▶ TASK TO CARRY OUT:
All entries must come back exactly as given, with no pictures in the copy.

===== PROVIDED DATA =====

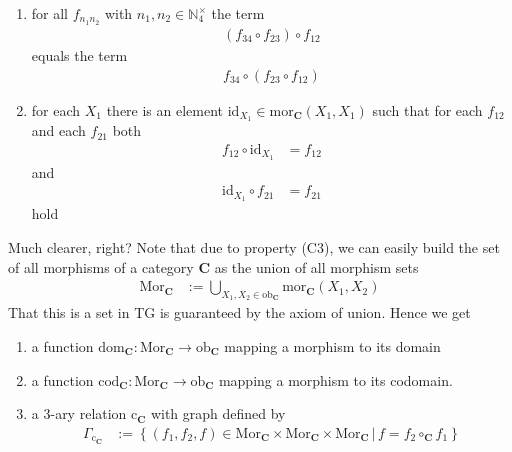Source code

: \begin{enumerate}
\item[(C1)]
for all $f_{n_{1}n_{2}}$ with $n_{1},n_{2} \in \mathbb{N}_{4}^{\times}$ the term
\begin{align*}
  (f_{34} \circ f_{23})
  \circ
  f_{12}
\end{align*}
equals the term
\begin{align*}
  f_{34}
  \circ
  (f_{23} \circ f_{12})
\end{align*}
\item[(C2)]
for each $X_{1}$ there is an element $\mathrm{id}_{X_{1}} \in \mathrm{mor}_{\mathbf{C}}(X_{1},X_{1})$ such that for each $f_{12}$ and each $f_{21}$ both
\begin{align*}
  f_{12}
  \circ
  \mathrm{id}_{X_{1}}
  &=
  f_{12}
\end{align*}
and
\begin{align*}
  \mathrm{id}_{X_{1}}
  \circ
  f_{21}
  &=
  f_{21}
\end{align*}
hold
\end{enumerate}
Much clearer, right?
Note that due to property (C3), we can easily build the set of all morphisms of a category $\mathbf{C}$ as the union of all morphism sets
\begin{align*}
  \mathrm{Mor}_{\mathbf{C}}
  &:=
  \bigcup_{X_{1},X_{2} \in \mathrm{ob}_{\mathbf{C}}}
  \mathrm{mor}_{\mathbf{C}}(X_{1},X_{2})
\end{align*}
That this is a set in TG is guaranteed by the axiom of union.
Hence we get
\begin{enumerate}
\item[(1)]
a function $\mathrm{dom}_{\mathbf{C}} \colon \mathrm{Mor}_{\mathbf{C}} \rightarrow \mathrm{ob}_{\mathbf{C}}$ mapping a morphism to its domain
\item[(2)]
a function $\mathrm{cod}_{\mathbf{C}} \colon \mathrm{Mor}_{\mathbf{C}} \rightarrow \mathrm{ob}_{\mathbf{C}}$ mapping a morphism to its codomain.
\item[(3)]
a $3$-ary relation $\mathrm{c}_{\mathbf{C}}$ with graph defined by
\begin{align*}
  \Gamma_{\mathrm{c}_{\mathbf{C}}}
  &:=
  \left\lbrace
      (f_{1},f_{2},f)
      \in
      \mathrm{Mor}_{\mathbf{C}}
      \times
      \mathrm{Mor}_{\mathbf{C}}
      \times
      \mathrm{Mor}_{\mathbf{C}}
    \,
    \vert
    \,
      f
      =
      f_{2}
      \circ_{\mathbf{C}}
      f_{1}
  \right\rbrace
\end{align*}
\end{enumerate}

=====

▶ ANSWER TO THIS TASK:
Source code

: \begin{enumerate}
\item[(C1)]
for all $f_{n_{1}n_{2}}$ with $n_{1},n_{2} \in \mathbb{N}_{4}^{\times}$ the term
\begin{align*}
  (f_{34} \circ f_{23})
  \circ
  f_{12}
\end{align*}
equals the term
\begin{align*}
  f_{34}
  \circ
  (f_{23} \circ f_{12})
\end{align*}
\item[(C2)]
for each $X_{1}$ there is an element $\mathrm{id}_{X_{1}} \in \mathrm{mor}_{\mathbf{C}}(X_{1},X_{1})$ such that for each $f_{12}$ and each $f_{21}$ both
\begin{align*}
  f_{12}
  \circ
  \mathrm{id}_{X_{1}}
  &=
  f_{12}
\end{align*}
and
\begin{align*}
  \mathrm{id}_{X_{1}}
  \circ
  f_{21}
  &=
  f_{21}
\end{align*}
hold
\end{enumerate}
Much clearer, right?
Note that due to property (C3), we can easily build the set of all morphisms of a category $\mathbf{C}$ as the union of all morphism sets
\begin{align*}
  \mathrm{Mor}_{\mathbf{C}}
  &:=
  \bigcup_{X_{1},X_{2} \in \mathrm{ob}_{\mathbf{C}}}
  \mathrm{mor}_{\mathbf{C}}(X_{1},X_{2})
\end{align*}
That this is a set in TG is guaranteed by the axiom of union.
Hence we get
\begin{enumerate}
\item[(1)]
a function $\mathrm{dom}_{\mathbf{C}} \colon \mathrm{Mor}_{\mathbf{C}} \rightarrow \mathrm{ob}_{\mathbf{C}}$ mapping a morphism to its domain
\item[(2)]
a function $\mathrm{cod}_{\mathbf{C}} \colon \mathrm{Mor}_{\mathbf{C}} \rightarrow \mathrm{ob}_{\mathbf{C}}$ mapping a morphism to its codomain.
\item[(3)]
a $3$-ary relation $\mathrm{c}_{\mathbf{C}}$ with graph defined by
\begin{align*}
  \Gamma_{\mathrm{c}_{\mathbf{C}}}
  &:=
  \left\lbrace
      (f_{1},f_{2},f)
      \in
      \mathrm{Mor}_{\mathbf{C}}
      \times
      \mathrm{Mor}_{\mathbf{C}}
      \times
      \mathrm{Mor}_{\mathbf{C}}
    \,
    \vert
    \,
      f
      =
      f_{2}
      \circ_{\mathbf{C}}
      f_{1}
  \right\rbrace
\end{align*}
\end{enumerate}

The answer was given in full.